This was power packed with flavor! I injected a marinade I concocted after doing some research on the typical Caribbean flavors. I first wanted to use coconut milk for the main marinade ingredient, but I wasn’t sure how much flavor would be imparted into the meat.
After more research, I decided to go with mango juice. The mango juice was pretty thick, so that’s why I added the 1/2 cup water. If this gets too thick, the injection process won’t work. It just goes into the meat and stays in one place, rather than dispersing throughout.
So here it is. We’ll cover the whole process from injecting to the finished smoked chicken.
Island Flavored Smoked Whole Chicken ~ Caribbean Style
1 whole chicken
1 fresh apple
1 cup mango juice
1/2 cup water
1/4 cup Worcestershire sauce
1 Tablespoon brown sugar
1 teaspoon ground ginger
1/4 teaspoon ground cloves
1/4 teaspoon ground cinnamon
1/4 teaspoon Allspice
Lets start with the marinade for injecting. In a bowl, mix all of the ingredients together, except for the chicken and the apple of course. Set this aside.
Thoroughly rinse the chicken and pat dry. Put the chicken in a medium sized aluminum baking pan. Cut your apple in half, then cut one half into four wedges and put the wedges loosely in the cavity of the bird. Don’t stuff it in there. There needs to be plenty of breathing room inside of the cavity when smoking to allow the heat and smoke to cook from inside the bird.
Now take the marinade you made up and using an injector, inject the bird in the legs, thighs and breast. Now pour the rest of the marinade into the bottom of the pan.
Note: You don’t want too much liquid on the bottom of the pan. Too much, and the bottom of the chicken gets a little soggy.
Now put this into the refrigerator for about 2 hours.
After 2 hours in the refrigerator, remove the bird and set it on the counter to let it start getting close to room temperature before you put it on the smoker.
Now, let’s get the smoker going.
I loaded up the fire ring in my 18.5 Webber Smokey Mountain. You can check out my article, “Starting the Fire in a 18.5 Webber Smokey Mountain” for details on how to do that. For this cook, I decided to go with apple wood that was still green. I’ve noticed that using wood that’s still green imparts a stronger flavor to the meat.
Once the smoker is up to about 230 degrees, I put the chicken on.
I smoked it at an average temperature of 265 degrees.
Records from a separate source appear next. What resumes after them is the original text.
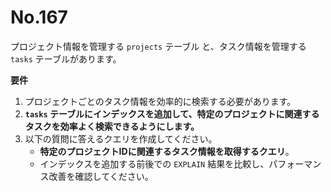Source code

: # No.167

プロジェクト情報を管理する `projects` テーブル と、タスク情報を管理する `tasks` テーブルがあります。

**要件**

1. プロジェクトごとのタスク情報を効率的に検索する必要があります。
2. **`tasks` テーブルにインデックスを追加して、特定のプロジェクトに関連するタスクを効率よく検索できるようにします。**
3. 以下の質問に答えるクエリを作成してください。
   - **特定のプロジェクトIDに関連するタスク情報を取得するクエリ**。
   - インデックスを追加する前後での `EXPLAIN` 結果を比較し、パフォーマンス改善を確認してください。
It fluctuated between 250 and 275 degrees. I typically smoke most meats at about 230 degrees. Especially if it’s something like pork or baby backs that I plan to take up to an internal temperature of around 200 degrees for pulling. But I believe chicken works out better if you cook it at a little higher temperature.
After a little more than 4 hours, the internal temperature of the bird was at 170 degrees. Time to pull it out, wrap it in aluminum foil, and let it set on the counter to rest for about an hour before carving.
After an hour of resting, wrapped in aluminum foil, I carved up the chicken. It was so tender, I didn’t even have to use a knife to remove the leg and thigh. In fact, I had to be careful to hold them as one piece so I didn’t separate them. Slicing the breast was like slicing through butter. So tender! And so tasty! The flavor of the cloves and ginger were noticeable and just right! Mmmm, Mmmmmmmm!